Return all the entries below exactly, except for the images they hold.

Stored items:
┌──
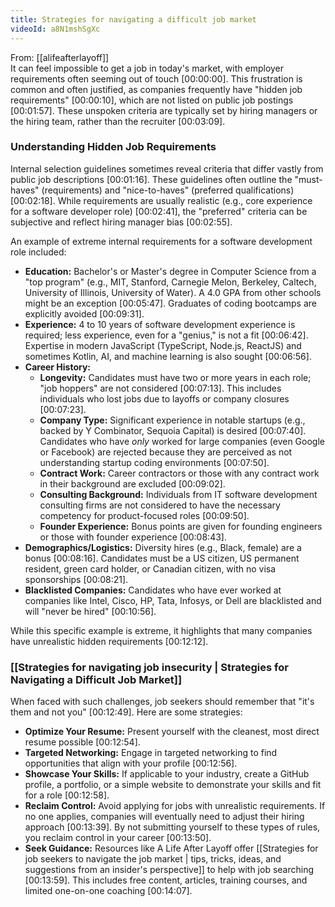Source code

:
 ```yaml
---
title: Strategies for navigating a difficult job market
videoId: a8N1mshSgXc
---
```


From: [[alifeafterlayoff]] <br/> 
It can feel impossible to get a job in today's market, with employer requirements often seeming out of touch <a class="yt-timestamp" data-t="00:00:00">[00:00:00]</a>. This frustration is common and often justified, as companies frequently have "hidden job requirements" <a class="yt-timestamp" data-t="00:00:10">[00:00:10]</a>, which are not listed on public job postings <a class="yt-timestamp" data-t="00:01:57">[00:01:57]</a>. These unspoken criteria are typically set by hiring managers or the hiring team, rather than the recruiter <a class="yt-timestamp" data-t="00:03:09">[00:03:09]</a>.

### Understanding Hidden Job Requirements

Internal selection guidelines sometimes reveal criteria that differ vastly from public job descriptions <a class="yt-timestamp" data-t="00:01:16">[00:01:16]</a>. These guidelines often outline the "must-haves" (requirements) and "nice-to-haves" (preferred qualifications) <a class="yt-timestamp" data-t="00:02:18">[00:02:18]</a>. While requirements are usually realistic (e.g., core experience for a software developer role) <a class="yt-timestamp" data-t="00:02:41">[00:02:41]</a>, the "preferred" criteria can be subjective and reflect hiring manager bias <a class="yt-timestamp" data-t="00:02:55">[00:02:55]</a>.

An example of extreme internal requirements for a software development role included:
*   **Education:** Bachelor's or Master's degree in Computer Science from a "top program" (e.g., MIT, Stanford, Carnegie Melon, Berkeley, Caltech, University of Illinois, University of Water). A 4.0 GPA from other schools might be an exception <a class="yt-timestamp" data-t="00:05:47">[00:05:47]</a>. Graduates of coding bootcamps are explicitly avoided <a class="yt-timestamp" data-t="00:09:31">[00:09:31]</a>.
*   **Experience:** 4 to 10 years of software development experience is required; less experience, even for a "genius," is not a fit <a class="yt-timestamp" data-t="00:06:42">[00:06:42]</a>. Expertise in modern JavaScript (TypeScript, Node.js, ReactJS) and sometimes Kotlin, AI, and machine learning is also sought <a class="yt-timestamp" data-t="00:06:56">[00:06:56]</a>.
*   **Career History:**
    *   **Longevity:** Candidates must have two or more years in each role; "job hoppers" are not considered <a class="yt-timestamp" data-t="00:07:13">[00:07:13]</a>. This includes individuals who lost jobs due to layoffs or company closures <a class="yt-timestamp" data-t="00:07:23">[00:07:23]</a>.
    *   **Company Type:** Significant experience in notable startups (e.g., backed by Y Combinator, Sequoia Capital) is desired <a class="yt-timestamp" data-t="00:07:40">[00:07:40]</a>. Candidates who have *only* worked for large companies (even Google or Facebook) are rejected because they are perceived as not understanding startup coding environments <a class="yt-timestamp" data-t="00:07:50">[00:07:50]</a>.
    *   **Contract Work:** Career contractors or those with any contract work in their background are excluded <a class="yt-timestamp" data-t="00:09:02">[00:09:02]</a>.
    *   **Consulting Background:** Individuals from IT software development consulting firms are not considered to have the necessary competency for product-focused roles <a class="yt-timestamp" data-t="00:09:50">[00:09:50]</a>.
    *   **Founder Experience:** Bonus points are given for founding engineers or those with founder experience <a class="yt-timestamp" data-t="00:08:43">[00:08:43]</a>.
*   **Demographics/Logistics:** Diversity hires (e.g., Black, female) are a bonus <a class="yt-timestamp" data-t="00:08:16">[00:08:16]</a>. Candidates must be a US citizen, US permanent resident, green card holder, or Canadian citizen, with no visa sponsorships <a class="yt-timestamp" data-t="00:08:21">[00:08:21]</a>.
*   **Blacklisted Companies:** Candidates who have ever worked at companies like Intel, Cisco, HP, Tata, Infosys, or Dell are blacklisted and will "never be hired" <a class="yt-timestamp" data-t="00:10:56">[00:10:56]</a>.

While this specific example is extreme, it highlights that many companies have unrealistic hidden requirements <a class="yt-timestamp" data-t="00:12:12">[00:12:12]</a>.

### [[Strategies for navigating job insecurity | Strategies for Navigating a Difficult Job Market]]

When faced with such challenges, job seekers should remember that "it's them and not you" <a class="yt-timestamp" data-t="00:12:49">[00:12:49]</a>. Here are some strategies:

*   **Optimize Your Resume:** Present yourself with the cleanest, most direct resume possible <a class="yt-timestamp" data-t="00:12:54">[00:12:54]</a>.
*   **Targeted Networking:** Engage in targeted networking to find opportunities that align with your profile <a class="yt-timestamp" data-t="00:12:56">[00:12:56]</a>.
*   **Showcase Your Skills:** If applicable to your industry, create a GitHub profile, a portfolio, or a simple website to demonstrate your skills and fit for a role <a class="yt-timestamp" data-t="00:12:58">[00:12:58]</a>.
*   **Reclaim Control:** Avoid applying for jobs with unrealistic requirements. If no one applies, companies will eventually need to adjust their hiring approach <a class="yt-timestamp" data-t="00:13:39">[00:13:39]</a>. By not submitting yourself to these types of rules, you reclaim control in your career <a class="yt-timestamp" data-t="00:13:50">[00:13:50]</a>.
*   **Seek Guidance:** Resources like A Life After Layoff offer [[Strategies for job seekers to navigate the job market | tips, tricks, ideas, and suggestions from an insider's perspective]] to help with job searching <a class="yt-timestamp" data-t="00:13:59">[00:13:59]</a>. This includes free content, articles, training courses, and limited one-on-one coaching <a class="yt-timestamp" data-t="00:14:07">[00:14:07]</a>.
└──
**Output for this task**
Source code

:
 ```yaml
---
title: Strategies for navigating a difficult job market
videoId: a8N1mshSgXc
---
```


From: [[alifeafterlayoff]] <br/> 
It can feel impossible to get a job in today's market, with employer requirements often seeming out of touch <a class="yt-timestamp" data-t="00:00:00">[00:00:00]</a>. This frustration is common and often justified, as companies frequently have "hidden job requirements" <a class="yt-timestamp" data-t="00:00:10">[00:00:10]</a>, which are not listed on public job postings <a class="yt-timestamp" data-t="00:01:57">[00:01:57]</a>. These unspoken criteria are typically set by hiring managers or the hiring team, rather than the recruiter <a class="yt-timestamp" data-t="00:03:09">[00:03:09]</a>.

### Understanding Hidden Job Requirements

Internal selection guidelines sometimes reveal criteria that differ vastly from public job descriptions <a class="yt-timestamp" data-t="00:01:16">[00:01:16]</a>. These guidelines often outline the "must-haves" (requirements) and "nice-to-haves" (preferred qualifications) <a class="yt-timestamp" data-t="00:02:18">[00:02:18]</a>. While requirements are usually realistic (e.g., core experience for a software developer role) <a class="yt-timestamp" data-t="00:02:41">[00:02:41]</a>, the "preferred" criteria can be subjective and reflect hiring manager bias <a class="yt-timestamp" data-t="00:02:55">[00:02:55]</a>.

An example of extreme internal requirements for a software development role included:
*   **Education:** Bachelor's or Master's degree in Computer Science from a "top program" (e.g., MIT, Stanford, Carnegie Melon, Berkeley, Caltech, University of Illinois, University of Water). A 4.0 GPA from other schools might be an exception <a class="yt-timestamp" data-t="00:05:47">[00:05:47]</a>. Graduates of coding bootcamps are explicitly avoided <a class="yt-timestamp" data-t="00:09:31">[00:09:31]</a>.
*   **Experience:** 4 to 10 years of software development experience is required; less experience, even for a "genius," is not a fit <a class="yt-timestamp" data-t="00:06:42">[00:06:42]</a>. Expertise in modern JavaScript (TypeScript, Node.js, ReactJS) and sometimes Kotlin, AI, and machine learning is also sought <a class="yt-timestamp" data-t="00:06:56">[00:06:56]</a>.
*   **Career History:**
    *   **Longevity:** Candidates must have two or more years in each role; "job hoppers" are not considered <a class="yt-timestamp" data-t="00:07:13">[00:07:13]</a>. This includes individuals who lost jobs due to layoffs or company closures <a class="yt-timestamp" data-t="00:07:23">[00:07:23]</a>.
    *   **Company Type:** Significant experience in notable startups (e.g., backed by Y Combinator, Sequoia Capital) is desired <a class="yt-timestamp" data-t="00:07:40">[00:07:40]</a>. Candidates who have *only* worked for large companies (even Google or Facebook) are rejected because they are perceived as not understanding startup coding environments <a class="yt-timestamp" data-t="00:07:50">[00:07:50]</a>.
    *   **Contract Work:** Career contractors or those with any contract work in their background are excluded <a class="yt-timestamp" data-t="00:09:02">[00:09:02]</a>.
    *   **Consulting Background:** Individuals from IT software development consulting firms are not considered to have the necessary competency for product-focused roles <a class="yt-timestamp" data-t="00:09:50">[00:09:50]</a>.
    *   **Founder Experience:** Bonus points are given for founding engineers or those with founder experience <a class="yt-timestamp" data-t="00:08:43">[00:08:43]</a>.
*   **Demographics/Logistics:** Diversity hires (e.g., Black, female) are a bonus <a class="yt-timestamp" data-t="00:08:16">[00:08:16]</a>. Candidates must be a US citizen, US permanent resident, green card holder, or Canadian citizen, with no visa sponsorships <a class="yt-timestamp" data-t="00:08:21">[00:08:21]</a>.
*   **Blacklisted Companies:** Candidates who have ever worked at companies like Intel, Cisco, HP, Tata, Infosys, or Dell are blacklisted and will "never be hired" <a class="yt-timestamp" data-t="00:10:56">[00:10:56]</a>.

While this specific example is extreme, it highlights that many companies have unrealistic hidden requirements <a class="yt-timestamp" data-t="00:12:12">[00:12:12]</a>.

### [[Strategies for navigating job insecurity | Strategies for Navigating a Difficult Job Market]]

When faced with such challenges, job seekers should remember that "it's them and not you" <a class="yt-timestamp" data-t="00:12:49">[00:12:49]</a>. Here are some strategies:

*   **Optimize Your Resume:** Present yourself with the cleanest, most direct resume possible <a class="yt-timestamp" data-t="00:12:54">[00:12:54]</a>.
*   **Targeted Networking:** Engage in targeted networking to find opportunities that align with your profile <a class="yt-timestamp" data-t="00:12:56">[00:12:56]</a>.
*   **Showcase Your Skills:** If applicable to your industry, create a GitHub profile, a portfolio, or a simple website to demonstrate your skills and fit for a role <a class="yt-timestamp" data-t="00:12:58">[00:12:58]</a>.
*   **Reclaim Control:** Avoid applying for jobs with unrealistic requirements. If no one applies, companies will eventually need to adjust their hiring approach <a class="yt-timestamp" data-t="00:13:39">[00:13:39]</a>. By not submitting yourself to these types of rules, you reclaim control in your career <a class="yt-timestamp" data-t="00:13:50">[00:13:50]</a>.
*   **Seek Guidance:** Resources like A Life After Layoff offer [[Strategies for job seekers to navigate the job market | tips, tricks, ideas, and suggestions from an insider's perspective]] to help with job searching <a class="yt-timestamp" data-t="00:13:59">[00:13:59]</a>. This includes free content, articles, training courses, and limited one-on-one coaching <a class="yt-timestamp" data-t="00:14:07">[00:14:07]</a>.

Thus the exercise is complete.